The U.S. Coast Guard received a report of the crash at 4:10 p.m., according to Public Affairs Specialist Lauren Dean.
“The Coast Guard has responded to that, but we’re not the lead on that case,” Dean said.
She said Metlakatla Police, Alaska State Troopers, local EMS and good Samaritans were able to assist the people aboard the floatplane before the Coast Guard was on the scene. Fifteen members of the Metlakatla Volunteer Fire Department responded to the crash.

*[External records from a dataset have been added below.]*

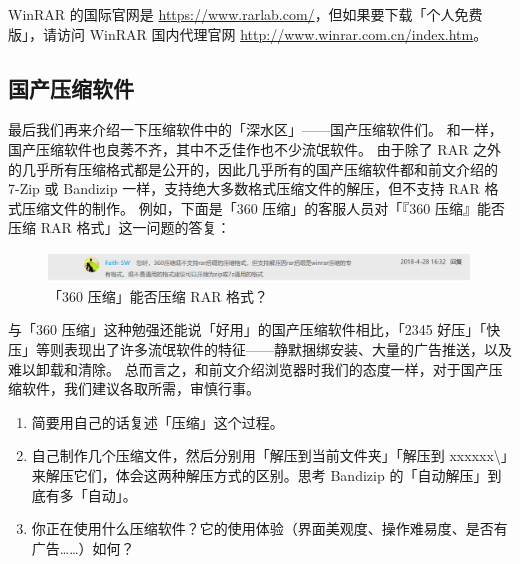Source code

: WinRAR 的国际官网是 \url{https://www.rarlab.com/}，但如果要下载「个人免费版」，请访问 WinRAR 国内代理官网 \url{http://www.winrar.com.cn/index.htm}。

\subsection{国产压缩软件}

最后我们再来介绍一下压缩软件中的「深水区」——国产压缩软件们。
和一样，国产压缩软件也良莠不齐，其中不乏佳作也不少流氓软件。
由于除了 RAR 之外的几乎所有压缩格式都是公开的，因此几乎所有的国产压缩软件都和前文介绍的 7-Zip 或 Bandizip 一样，支持绝大多数格式压缩文件的解压，但不支持 RAR 格式压缩文件的制作。
例如，下面是「360 压缩」的客服人员对「『360 压缩』能否压缩 RAR 格式」这一问题的答复：

\begin{figure}[htb!]
  \centering
  \includegraphics[width=12cm]{assets/360_Zip.png}
  \caption{「360 压缩」能否压缩 RAR 格式？}
  \label{360_Zip}
\end{figure}

与「360 压缩」这种勉强还能说「好用」的国产压缩软件相比，「2345 好压」「快压」等则表现出了许多流氓软件的特征——静默捆绑安装、大量的广告推送，以及难以卸载和清除。
总而言之，和前文介绍浏览器时我们的态度一样，对于国产压缩软件，我们建议各取所需，审慎行事。

\practice

\begin{enumerate}
  \item 简要用自己的话复述「压缩」这个过程。
  \item 自己制作几个压缩文件，然后分别用「解压到当前文件夹」「解压到 xxxxxx\textbackslash 」来解压它们，体会这两种解压方式的区别。思考 Bandizip 的「自动解压」到底有多「自动」。
  \item 你正在使用什么压缩软件？它的使用体验（界面美观度、操作难易度、是否有广告……）如何？
\end{enumerate}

A seine boat was first on scene.
The Ketchikan Volunteer Rescue Squad dispatched a 26-foot rescue boat at 4:56 p.m. with eight volunteers, according to the release.
While circumstances of the crash have not been released, Jerry Kiffer, Incident Commander for Ketchikan Volunteer Rescue Squad told the Juneau Empire that while he could not speak to the exact conditions in Metlakatla Harbor visibility was good and there was no rain this afternoon in Ketchikan.
Kiffer said there was some slight wind, but it was not abnormally windy.
“It was a typical Ketchikan day,” he said,
Kiffer said when rescue squad personnel arrived at the site of the wreck, the two people aboard the plane had already been removed and good Samaritans had secured the float plane.
“The boat harbor there is very close to where the aircraft loads and unloads,” Kiffer said. “It’s our understanding that the air raft was landing in the harbor.”
Kiffer said he could not recall two fatal crashed happening in such quick succession.
“It’s unusual,” he said. “We have had multiple fatal accidents before, but not in recent years. I don’t really recall there being something within a week.”